Vielleicht noch kein klarer Durchbruch, aber mit Sicherheit eine nützliche Hilfestellung bietet die Seite Rave DJ. Eine Webseite, die mit Hilfe von AI-Technologie die unterschiedlichste Musik aus dem Internet zusammenmischt – entweder als Mix oder als Mashup. Algorithmen machen es möglich, dabei können Songs aus Youtube oder Spotify gewählt werden. Wir haben es getestet und das Resultat lässt sich hören! Mithilfe der Funktion konnten wir unsere Playlist Faze Fourty als Set umformen lassen. Einziges Manko: es nimmt einige Zeit in Anspruch, das Set mixen zu lassen, somit ist Geduld gefragt. Außerdem ist das Set sehr kurz. Ungefähr 50 Minuten waren nötig, danach war der Mix fertig.

Auch der von Google erschaffene NSynth (neuronaler Synthesizer) ist ein nützliches Werkzeug für Musiker. Es handelt sich um einen lernfähigen, intelligenten Algorithmus, der die Eigenschaften von Sounds mithilfe eines tiefen neuronalen Netzwerks erlernt und daraus völlig neue Töne zaubert. Dabei geht er über das reine Mischen der Klänge hinaus und erzeugt einen völlig neuen Klang auf der Grundlage der akustischen Eigenschaften der Originaltöne. Wie das ganze dann aussehen könnte, seht ihr im folgenden Video.
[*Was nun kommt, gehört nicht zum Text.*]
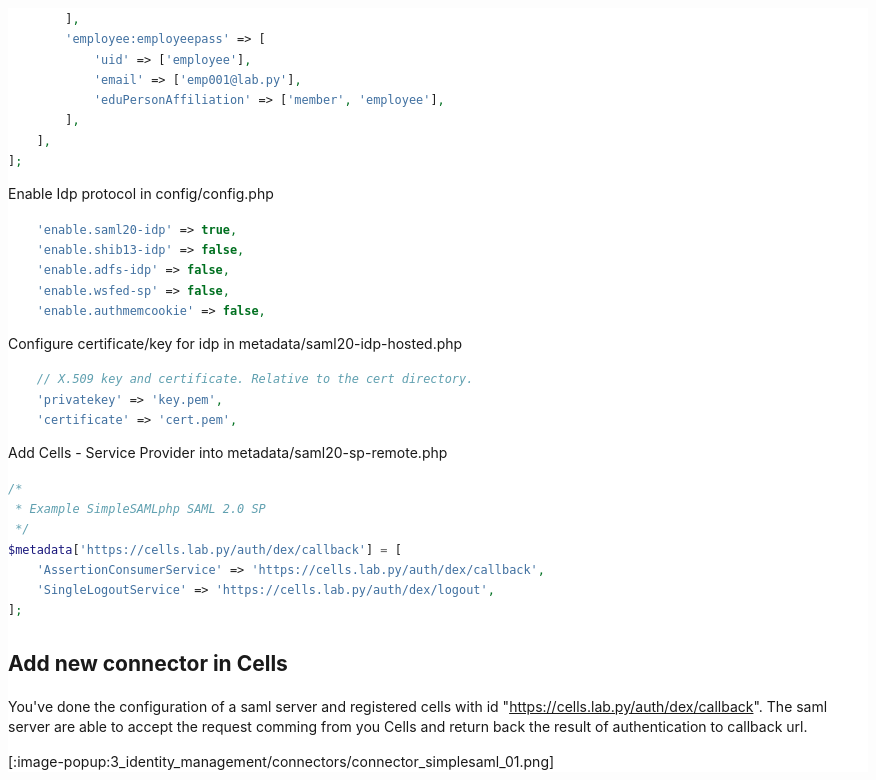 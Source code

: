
 ```php
        ],
        'employee:employeepass' => [
            'uid' => ['employee'],
            'email' => ['emp001@lab.py'],
            'eduPersonAffiliation' => ['member', 'employee'],
        ],
    ],
];

```

Enable Idp protocol in config/config.php

```php
    'enable.saml20-idp' => true,
    'enable.shib13-idp' => false,
    'enable.adfs-idp' => false,
    'enable.wsfed-sp' => false,
    'enable.authmemcookie' => false,

```

Configure certificate/key for idp in metadata/saml20-idp-hosted.php

```php
    // X.509 key and certificate. Relative to the cert directory.
    'privatekey' => 'key.pem',
    'certificate' => 'cert.pem',
```

Add Cells - Service Provider into metadata/saml20-sp-remote.php
```php
/*
 * Example SimpleSAMLphp SAML 2.0 SP
 */
$metadata['https://cells.lab.py/auth/dex/callback'] = [
    'AssertionConsumerService' => 'https://cells.lab.py/auth/dex/callback',
    'SingleLogoutService' => 'https://cells.lab.py/auth/dex/logout',
];
```

## Add new connector in Cells
You've done the configuration of a saml server and registered cells with id "https://cells.lab.py/auth/dex/callback". The saml server are able to accept the request comming from you Cells and return back the result of authentication to callback url.

[:image-popup:3_identity_management/connectors/connector_simplesaml_01.png]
Welche Auswirkungen die Weiterentwicklung der KI auf die Musikindustrie hat, lässt sich nur erahnen. Klar ist jedoch, dass Künstler niemals überflüssig werden. Denn hinter jeder Maschine, steckt ein kreativer Kopf, der sie erschaffen hat. Musik die wir lieben, erzählt uns Geschichten aus dem Leben und woher soll die ein Roboter herbekommen?